CARE is one of several projects in which Jews and other ethnic groups work together.

Botnick said the various groups in Crown Heights are now in constant contact with each other and “the lines of communication are just unbelievable and open.”

The reaction to the decision among Crown Heights Jews is “pretty consistent,” Botnick said.

“We’re dismayed by the reversal of this decision over what appears to be a small technicality.

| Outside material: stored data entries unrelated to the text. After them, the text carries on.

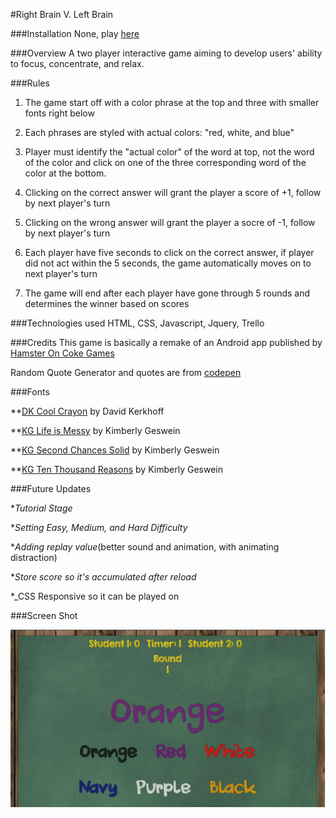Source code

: #Right Brain V. Left Brain

###Installation
None, play [here](http://zkao04.github.io/Project-1/)

###Overview
A two player interactive game aiming to develop users' ability to focus, concentrate, and relax.

###Rules
1. The game start off with a color phrase at the top and three with smaller fonts right below

2. Each phrases are styled with actual colors: "red, white, and blue"

3. Player must identify the "actual color" of the word at top, not the word of the color and click on one of the three corresponding word of the color at the bottom.

4. Clicking on the correct answer will grant the player a score of +1, follow by next player's turn

5. Clicking on the wrong answer will grant the player a socre of -1, follow by next player's turn

6. Each player have five seconds to click on the correct answer, if player did not act within the 5 seconds, the game automatically moves on to next player's turn 

7. The game will end after each player have gone through 5 rounds and determines the winner based on scores

###Technologies used
HTML, CSS, Javascript, Jquery, Trello

###Credits
This game is basically a remake of an Android app published by [Hamster On Coke Games](http://hamsteroncoke.com/press/)

Random Quote Generator and quotes are from 
[codepen](http://codepen.io/kkoutoup/pen/zxmGLE)


###Fonts

**[DK Cool Crayon](http://www.fontspace.com/category/chalkboard) by David Kerkhoff
	

**[KG Life is Messy](http://www.fontspace.com/category/chalkboard) by Kimberly Geswein
	
	
**[KG Second Chances Solid](ttp://www.fontspace.com/category/chalkboard) by Kimberly Geswein
	
	
**[KG Ten Thousand Reasons](http://www.fontspace.com/category/chalkboard) by Kimberly Geswein
	
	
	
	
###Future Updates

*_Tutorial Stage_

*_Setting Easy, Medium, and Hard Difficulty_

*_Adding replay value_(better sound and animation, with animating distraction)

*_Store score so it's accumulated after reload_

*_CSS Responsive so it can be played on 


###Screen Shot

![Focus Screen Shot](images/Screen_shot.jpg)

We’re very heartened by the fact that the civil rights statute was upheld and at the same time no one’s looking forward to another trial of this nature because it could open old wounds.”

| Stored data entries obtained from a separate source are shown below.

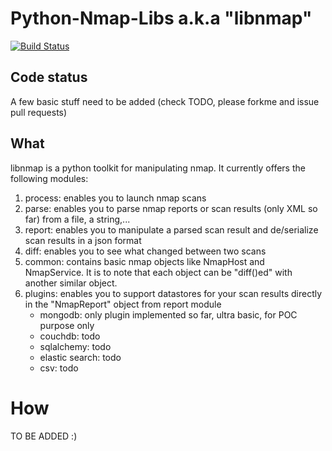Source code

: # Python-Nmap-Libs a.k.a "libnmap"

[![Build Status](https://travis-ci.org/savon-noir/python-nmap-lib.png)](https://travis-ci.org/savon-noir/python-nmap-lib)

## Code status
A few basic stuff need to be added (check TODO, please forkme and issue pull
requests)

## What

libnmap is a python toolkit for manipulating nmap. It currently offers the following modules:
1. process: enables you to launch nmap scans
2. parse: enables you to parse nmap reports or scan results (only XML so far) from a file, a string,...
3. report: enables you to manipulate a parsed scan result and de/serialize scan results in a json format
4. diff: enables you to see what changed between two scans
5. common: contains basic nmap objects like NmapHost and NmapService. It is to note that each object can be "diff()ed" with another similar object.
6. plugins: enables you to support datastores for your scan results directly in the "NmapReport" object from report module
    - mongodb: only plugin implemented so far, ultra basic, for POC purpose only
    - couchdb: todo
    - sqlalchemy: todo
    - elastic search: todo
    - csv: todo

How
===

TO BE ADDED :)
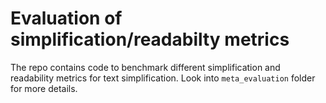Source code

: # Evaluation of simplification/readabilty metrics

The repo contains code to benchmark different simplification and readability metrics for text simplification. Look into `meta_evaluation` folder for more details. 


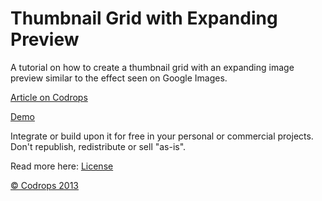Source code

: 
Thumbnail Grid with Expanding Preview
=========

A tutorial on how to create a thumbnail grid with an expanding image preview similar to the effect seen on Google Images.

[Article on Codrops](http://tympanus.net/codrops/?p=14530)

[Demo](http://tympanus.net/Tutorials/ThumbnailGridExpandingPreview/)

Integrate or build upon it for free in your personal or commercial projects. Don't republish, redistribute or sell "as-is".

Read more here: [License](http://tympanus.net/codrops/licensing/)

[© Codrops 2013](http://www.codrops.com)
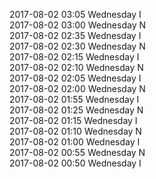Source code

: 2017-08-02 03:05 Wednesday  I  
2017-08-02 03:00 Wednesday  N  
2017-08-02 02:35 Wednesday  I  
2017-08-02 02:30 Wednesday  N  
2017-08-02 02:15 Wednesday  I  
2017-08-02 02:10 Wednesday  N  
2017-08-02 02:05 Wednesday  I  
2017-08-02 02:00 Wednesday  N  
2017-08-02 01:55 Wednesday  I  
2017-08-02 01:25 Wednesday  N  
2017-08-02 01:15 Wednesday  I  
2017-08-02 01:10 Wednesday  N  
2017-08-02 01:00 Wednesday  I  
2017-08-02 00:55 Wednesday  N  
2017-08-02 00:50 Wednesday  I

“In the end the justice system will do the right thing, which is see to it that a murderer doesn’t walk,” he said.

Botnick — who moved to Crown Heights the exact August day the riots began — is intimately familiar with how bad things were in this neighborhood during and immediately after the riots and how much they have improved since.

Although he lived several blocks away from the epicenter of the rioting, he passed by it every day on his way to pray at the Lubavitch headquarters and en route to work in downtown Brooklyn.

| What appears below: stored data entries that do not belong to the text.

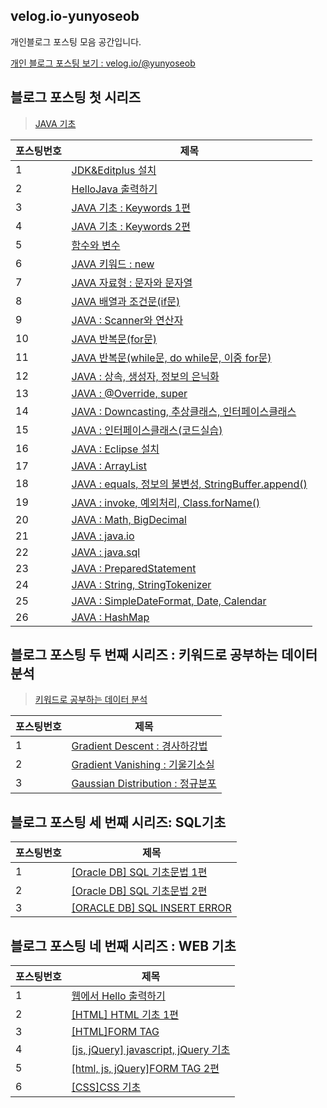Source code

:## velog.io-yunyoseob
개인블로그 포스팅 모음 공간입니다.

[개인 블로그 포스팅 보기 : velog.io/@yunyoseob ](https://velog.io/@yunyoseob)


## 블로그 포스팅 첫 시리즈
 > [JAVA 기초](https://velog.io/@yunyoseob/series/JAVA%EA%B8%B0%EC%B4%88)

|포스팅번호|제목|
|--|--|
|1|[JDK&Editplus 설치](https://velog.io/@yunyoseob/JDK-Editplus-%EC%84%A4%EC%B9%98)|
|2|[HelloJava 출력하기](https://velog.io/@yunyoseob/HelloJava-%EC%B6%9C%EB%A0%A5%ED%95%98%EA%B8%B0)|
|3|[JAVA 기초 : Keywords 1편](https://velog.io/@yunyoseob/JAVA-%EA%B8%B0%EC%B4%88-Keywords-1%ED%8E%B8)|
|4|[JAVA 기초 : Keywords 2편](https://velog.io/@yunyoseob/JAVA-%EA%B8%B0%EC%B4%88-Keywords-2%ED%8E%B8)|
|5|[함수와 변수](https://velog.io/@yunyoseob/%ED%95%A8%EC%88%98%EC%99%80-%EB%B3%80%EC%88%98)|
|6|[JAVA 키워드 : new](https://velog.io/@yunyoseob/JAVA-%ED%82%A4%EC%9B%8C%EB%93%9C-new)|
|7|[JAVA 자료형 : 문자와 문자열](https://velog.io/@yunyoseob/JAVA-%EC%9E%90%EB%A3%8C%ED%98%95-%EB%AC%B8%EC%9E%90%EC%99%80-%EB%AC%B8%EC%9E%90%EC%97%B4)|
|8|[JAVA 배열과 조건문(if문)](https://velog.io/@yunyoseob/JAVA-%EB%B0%B0%EC%97%B4%EA%B3%BC-%EC%A1%B0%EA%B1%B4%EB%AC%B8if%EB%AC%B8)|
|9|[JAVA : Scanner와 연산자](https://velog.io/@yunyoseob/JAVA-Scanner%EC%99%80-%EC%97%B0%EC%82%B0%EC%9E%90)|
|10|[JAVA 반복문(for문)](https://velog.io/@yunyoseob/JAVA-%EB%B0%98%EB%B3%B5%EB%AC%B8for%EB%AC%B8)|
|11|[JAVA 반복문(while문, do while문, 이중 for문)](https://velog.io/@yunyoseob/JAVA-%EB%B0%98%EB%B3%B5%EB%AC%B8while%EB%AC%B8-do-while%EB%AC%B8-%EC%9D%B4%EC%A4%91-for%EB%AC%B8)|
|12|[JAVA : 상속, 생성자, 정보의 은닉화](https://velog.io/@yunyoseob/JAVA-%EC%83%81%EC%86%8D-%EC%83%9D%EC%84%B1%EC%9E%90-%EC%A0%95%EB%B3%B4%EC%9D%98-%EC%9D%80%EB%8B%89%ED%99%94)
|13|[JAVA : @Override, super](https://velog.io/@yunyoseob/JAVA-Override-super)|
|14|[JAVA : Downcasting, 추상클래스, 인터페이스클래스](https://velog.io/@yunyoseob/JAVA-Downcasting-%EC%B6%94%EC%83%81%ED%81%B4%EB%9E%98%EC%8A%A4-%EC%9D%B8%ED%84%B0%ED%8E%98%EC%9D%B4%EC%8A%A4%ED%81%B4%EB%9E%98%EC%8A%A4)
|15|[JAVA : 인터페이스클래스(코드실습)](https://velog.io/@yunyoseob/JAVA-%EC%9D%B8%ED%84%B0%ED%8E%98%EC%9D%B4%EC%8A%A4%ED%81%B4%EB%9E%98%EC%8A%A4%EC%BD%94%EB%93%9C%EC%8B%A4%EC%8A%B5)|
|16|[JAVA : Eclipse 설치](https://velog.io/@yunyoseob/JAVA-Eclipse-%EC%84%A4%EC%B9%98)|
|17|[JAVA : ArrayList](https://velog.io/@yunyoseob/JAVA-ArrayList)|
|18|[JAVA : equals, 정보의 불변성, StringBuffer.append()](https://velog.io/@yunyoseob/JAVA-equals-%EC%A0%95%EB%B3%B4%EC%9D%98-%EB%B6%88%EB%B3%80%EC%84%B1-StringBuffer.append)|
|19|[JAVA : invoke, 예외처리, Class.forName()](https://velog.io/@yunyoseob/JAVA-invoke-%EC%98%88%EC%99%B8%EC%B2%98%EB%A6%AC-Class.forName)|
|20|[JAVA : Math, BigDecimal](https://velog.io/@yunyoseob/JAVA-Math-BigDecimal)|
|21|[JAVA : java.io](https://velog.io/@yunyoseob/JAVA-java.io)|
|22|[JAVA : java.sql](https://velog.io/@yunyoseob/JAVA-java.sql)|
|23|[JAVA : PreparedStatement](https://velog.io/@yunyoseob/JAVA-PreparedStatement)|
|24|[JAVA : String, StringTokenizer](https://velog.io/@yunyoseob/JAVA-String-%EC%A0%95%EA%B7%9C%ED%91%9C%ED%98%84%EC%8B%9D)|
|25|[JAVA : SimpleDateFormat, Date, Calendar](https://velog.io/@yunyoseob/JAVA-SimpleDateFormat-Date-Calendar)|
|26|[JAVA : HashMap](https://velog.io/@yunyoseob/JAVA-HashMap)|


## 블로그 포스팅 두 번째 시리즈 : 키워드로 공부하는 데이터분석

> [키워드로 공부하는 데이터 분석](https://velog.io/@yunyoseob/series/%ED%82%A4%EC%9B%8C%EB%93%9C%EB%A1%9C%EA%B3%B5%EB%B6%80%ED%95%98%EB%8A%94%EB%8D%B0%EC%9D%B4%ED%84%B0%EB%B6%84%EC%84%9D)

|포스팅번호|제목|
|--|--|
|1|[Gradient Descent : 경사하강법](https://velog.io/@yunyoseob/Gradient-Descent-%EA%B2%BD%EC%82%AC%ED%95%98%EA%B0%95%EB%B2%95)|
|2|[Gradient Vanishing : 기울기소실](https://velog.io/@yunyoseob/Gradient-Vanishing-%EA%B8%B0%EC%9A%B8%EA%B8%B0-%EC%86%8C%EC%8B%A4)|
|3|[Gaussian Distribution : 정규분포](https://velog.io/@yunyoseob/Gaussian-Distribution-%EC%A0%95%EA%B7%9C%EB%B6%84%ED%8F%AC)|

## 블로그 포스팅 세 번째 시리즈: SQL기초

|포스팅번호|제목|
|--|--|
|1|[[Oracle DB] SQL 기초문법 1편](https://velog.io/@yunyoseob/Oracle-DB-SQL-%EA%B8%B0%EC%B4%88%EB%AC%B8%EB%B2%95-1%ED%8E%B8)|
|2|[[Oracle DB] SQL 기초문법 2편](https://velog.io/@yunyoseob/Oracle-DB-SQL-%EA%B8%B0%EC%B4%88%EB%AC%B8%EB%B2%95-2%ED%8E%B8)|
|3|[[ORACLE DB] SQL INSERT ERROR](https://velog.io/@yunyoseob/ORACLE-DB-SQL-INSERT-ERROR)|


## 블로그 포스팅 네 번째 시리즈 : WEB 기초

|포스팅번호|제목|
|--|--|
|1|[웹에서 Hello 출력하기](https://velog.io/@yunyoseob/%EC%9B%B9%EC%97%90%EC%84%9C-Hello-%EC%B6%9C%EB%A0%A5%ED%95%98%EA%B8%B0)|
|2|[[HTML] HTML 기초 1편](https://velog.io/@yunyoseob/HTML-HTML-%EA%B8%B0%EC%B4%88-1%ED%8E%B8)|
|3|[[HTML]FORM TAG](https://velog.io/@yunyoseob/HTMLFORM-TAG)|
|4|[[js, jQuery] javascript, jQuery 기초](https://velog.io/@yunyoseob/js-jQuery-javascript-jQuery-%EA%B8%B0%EC%B4%88)|
|5|[[html, js, jQuery]FORM TAG 2편](https://velog.io/@yunyoseob/html-js-jQuery-FORM-TAG-2%ED%8E%B8)|
|6|[[CSS]CSS 기초](https://velog.io/@yunyoseob/CSS-CSS-%EA%B8%B0%EC%B4%88)|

The subway station then was quite tense and “kids yelled at me on the street.”

“The atmosphere around here is like day and night relative to that,” he said, noting that “The police watch this place with a microscope to determine whether any bias activity is going on.”

The Jewish Community Relations Council of New York issued a statement this week describing the retrial decision as “incredibly frustrating.”

“In a desperate attempt to avoid the consequences of their crime, the defendants appealed on the grounds that the jury reconstruction — of which they had affirmatively approved — violated their rights,” the statement said.

However, the JCRC statement expressed pleasure that the ruling upheld the federal civil rights statute under which Nelson and Price were convicted.

“We are gratified that the court clearly agreed that Jews” are “indeed protected by the civil rights laws,” the group said.

The court ruled that the federal judge in the case, David Trager of U.S. District Court in Brooklyn, had improperly allowed a potentially biased Jewish person — who had said he didn’t know if he could give a fair trial — onto the jury.

However, during the trial, defense lawyers had agreed to the jury, which consisted of seven whites, three blacks and two Jews.

Rabbi Marc Schneier, president of the Foundation for Ethnic Understanding, a group that promotes black-Jewish relations, said he doubted that the retrial will spark new tensions.

“It’s 2002, not 1991,” he said. “The relationship between African-Americans and Jews both in Crown Heights and greater New York has so markedly improved that this issue will not even cause a spark.”

Nonetheless, he said he was disturbed by the ruling.

“I question whether matters of life and death should be overturned on technical issues.”

Agudath Israel of America, which represents fervently Orthodox Jews, agreed. In a statement, the group “bemoaned the tragic bottom line that a cold-blooded murder of an innocent Jew may go unpunished as a result of this unfortunate ruling.”

The group, which is critical of the fact that no other actions were taken against the rioters, said in its statement, “If even that one set of convictions falls by the wayside, as may well happen in light of the new ruling, it would mean that the justice system totally failed the Crown Heights Jewish community, and all Americans and all who care about the rule of law.”